Hopefully, you caught the “Wedding Crashers” reference there.
Our firm helps many of our clients plan for tradeshows every year. If your organization is exhibiting at any tradeshows this year, don’t forget what a great opportunity these events can be for media coverage. To make sure you are getting the most out of this experience, create a detailed plan with designated responsibilities focused on pre-show, during-show and post-show activities as I have done below.
First, understand the show’s media landscape by researching what media outlets will be in attendance. Sometimes, the show’s coordinators will release a media list, other times they won’t. If the media list is not being shared, research who covered the show in the past through Google and on Twitter (reporters may tweet about tradeshows in advance using the show’s designated hashtag).
Once your media list is solidified, reach out to reporters letting them know that your organization is exhibiting and invite them to stop by your booth (include the booth number). Always have a show-specific press release with something newsworthy to discuss. Each show is different, but many will distribute releases to attending media or upload to an online pressroom.
Lastly, make sure you have an updated press kit to submit to the show’s media room in both electronic and paper form. Each show has its own guidelines, so refer to the pressroom section of the tradeshow website to ensure you have all the details.
During the show
At the beginning of the show, verify that your approved press kit is in media room and replenish the supply throughout the show. Remember, many media rooms have rules that don’t allow you to hang out there. So, don’t get banned for stalking the media room!
However, do make a point to reach out to reporters again via email to remind them of your organization’s booth number and invite them to drop by for a visit or demonstration.
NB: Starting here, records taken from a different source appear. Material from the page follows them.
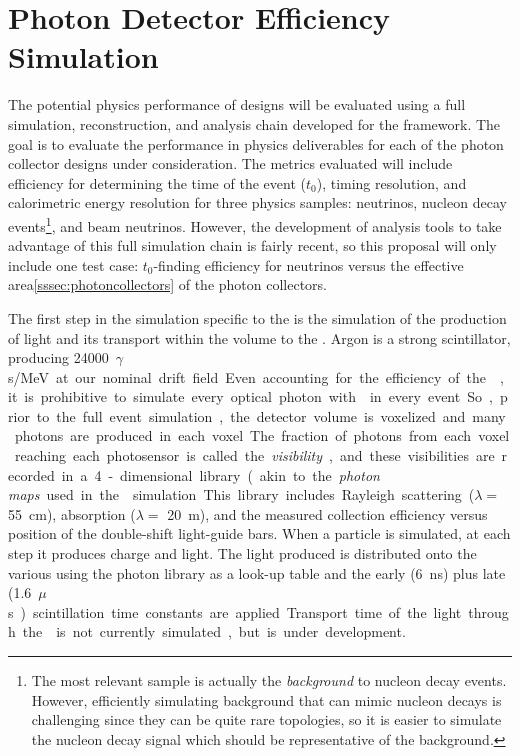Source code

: \section{Photon Detector Efficiency Simulation}
\label{sec:fdsp-pd-simphys}

The potential physics performance of  designs will be evaluated using a full simulation, reconstruction, and analysis chain developed for the \larsoft framework. The goal is to evaluate the performance in physics deliverables for each of the photon collector designs under consideration. The metrics evaluated will include efficiency for determining the time of the event ($t_0$), timing resolution, and calorimetric energy resolution for three physics samples:  neutrinos, nucleon decay events\footnote{The most relevant sample is actually the \emph{background} to nucleon decay events. However, efficiently simulating background that can mimic nucleon decays is challenging since they can be quite rare topologies, so it is easier to simulate the nucleon decay signal which should be representative of the background.}, and beam neutrinos. However, the development of analysis tools to take advantage of this full simulation chain is fairly recent, so this proposal will only include one test case: $t_0$-finding efficiency for  neutrinos versus the effective area\ref{sssec:photoncollectors} of the photon collectors.

The first step in the simulation specific to the  is the simulation of the production of light and its transport within the volume to the . Argon is a strong scintillator, producing \SI{24000}{$\gamma$s/MeV} at our nominal drift field. Even accounting for the efficiency of the , it is prohibitive to simulate every optical photon with  in every event. So, prior to the full event simulation, the detector volume is voxelized and many photons are produced in each voxel. The fraction of photons from each voxel reaching each photosensor is called the \textit{visibility}, and these visibilities are recorded in a 4-dimensional library (akin to the \textit{photon maps} used in the  simulation.
This library includes Rayleigh scattering ($\lambda=$ \SI{55}{cm}\cite{Grace:2015yta}), absorption ($\lambda=$ \SI{20}{m}), and the measured collection efficiency versus position of the double-shift light-guide bars. When a particle is simulated, at each step it produces charge and light. The light produced is distributed onto the various  using the photon library as a look-up table and the early (\SI{6}{ns}) plus late (\SI{1.6}{$\mu$s}) scintillation time constants are applied. Transport time of the light through the \lar is not currently simulated, but is under development.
You can always reach out to them via Twitter, too. That shouldn’t be hard because you should be live-tweeting the event anyway. #tweetforexposure
Even more important, talk to as many contacts present at the shows as possible because building relationships is much easier in person than over email.
Follow up. Follow up. Follow up. Make sure to reach out to reporters you met in person and provide answers to questions they had during the show or to say thank you for stopping by the booth. Remember not to neglect contacting those who you did not connect with in person. Recaps of the show or updates, like awards the company may have won, make for a good final opportunity to reach out.
While tradeshows are a great way to gain sales prospects, the chance to garner media coverage is just as important. The key is planning ahead! Identifying your key messages and keeping contacts on alert for interview opportunities are necessary to make the most of trade show media opportunities. The relationships you begin and reinforce at the shows will grow over time with continued communication.